#### [TRY IT]
Would you write out each line of the material below exactly, skipping every picture?

Segment Start: INPUT MATERIAL

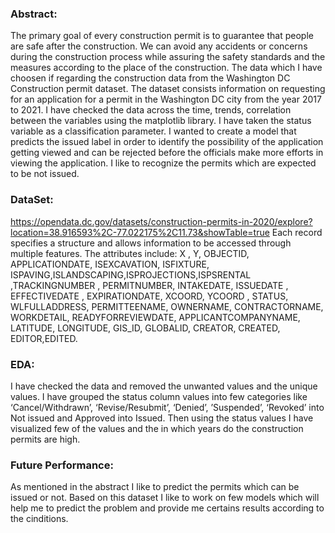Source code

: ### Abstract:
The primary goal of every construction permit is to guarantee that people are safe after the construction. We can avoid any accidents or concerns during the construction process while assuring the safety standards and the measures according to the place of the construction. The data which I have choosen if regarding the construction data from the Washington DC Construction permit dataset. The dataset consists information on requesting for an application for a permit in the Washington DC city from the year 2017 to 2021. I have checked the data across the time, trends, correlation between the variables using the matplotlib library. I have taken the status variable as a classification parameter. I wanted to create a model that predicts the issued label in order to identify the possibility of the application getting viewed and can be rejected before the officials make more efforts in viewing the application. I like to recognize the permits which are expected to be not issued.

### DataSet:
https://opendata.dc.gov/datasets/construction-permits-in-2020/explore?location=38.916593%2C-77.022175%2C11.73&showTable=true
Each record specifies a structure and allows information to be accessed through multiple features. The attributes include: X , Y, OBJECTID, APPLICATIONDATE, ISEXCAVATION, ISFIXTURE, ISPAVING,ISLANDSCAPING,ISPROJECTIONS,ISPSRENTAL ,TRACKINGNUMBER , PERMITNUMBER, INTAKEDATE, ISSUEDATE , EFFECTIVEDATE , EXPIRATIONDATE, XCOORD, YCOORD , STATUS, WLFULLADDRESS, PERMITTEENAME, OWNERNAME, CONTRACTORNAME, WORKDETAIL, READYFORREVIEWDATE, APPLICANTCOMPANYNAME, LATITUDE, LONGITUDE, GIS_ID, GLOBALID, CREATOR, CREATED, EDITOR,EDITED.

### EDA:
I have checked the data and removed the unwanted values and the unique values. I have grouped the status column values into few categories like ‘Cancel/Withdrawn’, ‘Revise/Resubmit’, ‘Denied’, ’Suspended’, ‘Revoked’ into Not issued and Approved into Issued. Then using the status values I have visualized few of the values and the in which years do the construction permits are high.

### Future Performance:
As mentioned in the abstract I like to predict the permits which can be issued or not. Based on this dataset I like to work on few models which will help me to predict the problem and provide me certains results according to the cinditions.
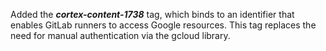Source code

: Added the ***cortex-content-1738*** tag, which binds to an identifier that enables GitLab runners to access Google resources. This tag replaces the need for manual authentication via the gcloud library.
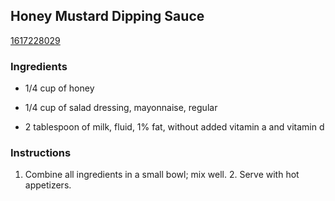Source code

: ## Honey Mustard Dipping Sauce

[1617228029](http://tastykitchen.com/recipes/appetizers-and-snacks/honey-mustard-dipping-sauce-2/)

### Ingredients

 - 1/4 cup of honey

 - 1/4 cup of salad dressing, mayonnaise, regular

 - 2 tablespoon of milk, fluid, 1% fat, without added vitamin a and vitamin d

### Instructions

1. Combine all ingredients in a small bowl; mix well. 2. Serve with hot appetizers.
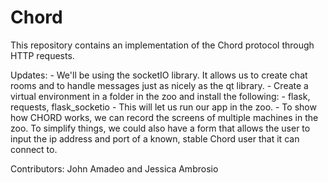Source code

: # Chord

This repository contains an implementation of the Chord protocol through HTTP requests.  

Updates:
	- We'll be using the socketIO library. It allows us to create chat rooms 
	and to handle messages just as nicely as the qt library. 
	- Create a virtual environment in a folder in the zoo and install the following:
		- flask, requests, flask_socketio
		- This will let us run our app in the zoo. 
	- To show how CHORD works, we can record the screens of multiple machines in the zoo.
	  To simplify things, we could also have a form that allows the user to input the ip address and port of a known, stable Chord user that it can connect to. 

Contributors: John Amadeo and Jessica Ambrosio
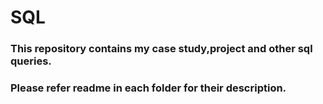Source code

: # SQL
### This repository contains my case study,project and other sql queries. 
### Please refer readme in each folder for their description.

Segment End: INPUT MATERIAL

#### [SOLUTION]
Source code

: ### Abstract:
The primary goal of every construction permit is to guarantee that people are safe after the construction. We can avoid any accidents or concerns during the construction process while assuring the safety standards and the measures according to the place of the construction. The data which I have choosen if regarding the construction data from the Washington DC Construction permit dataset. The dataset consists information on requesting for an application for a permit in the Washington DC city from the year 2017 to 2021. I have checked the data across the time, trends, correlation between the variables using the matplotlib library. I have taken the status variable as a classification parameter. I wanted to create a model that predicts the issued label in order to identify the possibility of the application getting viewed and can be rejected before the officials make more efforts in viewing the application. I like to recognize the permits which are expected to be not issued.

### DataSet:
https://opendata.dc.gov/datasets/construction-permits-in-2020/explore?location=38.916593%2C-77.022175%2C11.73&showTable=true
Each record specifies a structure and allows information to be accessed through multiple features. The attributes include: X , Y, OBJECTID, APPLICATIONDATE, ISEXCAVATION, ISFIXTURE, ISPAVING,ISLANDSCAPING,ISPROJECTIONS,ISPSRENTAL ,TRACKINGNUMBER , PERMITNUMBER, INTAKEDATE, ISSUEDATE , EFFECTIVEDATE , EXPIRATIONDATE, XCOORD, YCOORD , STATUS, WLFULLADDRESS, PERMITTEENAME, OWNERNAME, CONTRACTORNAME, WORKDETAIL, READYFORREVIEWDATE, APPLICANTCOMPANYNAME, LATITUDE, LONGITUDE, GIS_ID, GLOBALID, CREATOR, CREATED, EDITOR,EDITED.

### EDA:
I have checked the data and removed the unwanted values and the unique values. I have grouped the status column values into few categories like ‘Cancel/Withdrawn’, ‘Revise/Resubmit’, ‘Denied’, ’Suspended’, ‘Revoked’ into Not issued and Approved into Issued. Then using the status values I have visualized few of the values and the in which years do the construction permits are high.

### Future Performance:
As mentioned in the abstract I like to predict the permits which can be issued or not. Based on this dataset I like to work on few models which will help me to predict the problem and provide me certains results according to the cinditions.
Source code

: Added the ***cortex-content-1738*** tag, which binds to an identifier that enables GitLab runners to access Google resources. This tag replaces the need for manual authentication via the gcloud library.
Source code

: ## Honey Mustard Dipping Sauce

[1617228029](http://tastykitchen.com/recipes/appetizers-and-snacks/honey-mustard-dipping-sauce-2/)

### Ingredients

 - 1/4 cup of honey

 - 1/4 cup of salad dressing, mayonnaise, regular

 - 2 tablespoon of milk, fluid, 1% fat, without added vitamin a and vitamin d

### Instructions

1. Combine all ingredients in a small bowl; mix well. 2. Serve with hot appetizers.
Source code

: # Chord

This repository contains an implementation of the Chord protocol through HTTP requests.  

Updates:
	- We'll be using the socketIO library. It allows us to create chat rooms 
	and to handle messages just as nicely as the qt library. 
	- Create a virtual environment in a folder in the zoo and install the following:
		- flask, requests, flask_socketio
		- This will let us run our app in the zoo. 
	- To show how CHORD works, we can record the screens of multiple machines in the zoo.
	  To simplify things, we could also have a form that allows the user to input the ip address and port of a known, stable Chord user that it can connect to. 

Contributors: John Amadeo and Jessica Ambrosio
Source code

: # SQL
### This repository contains my case study,project and other sql queries. 
### Please refer readme in each folder for their description.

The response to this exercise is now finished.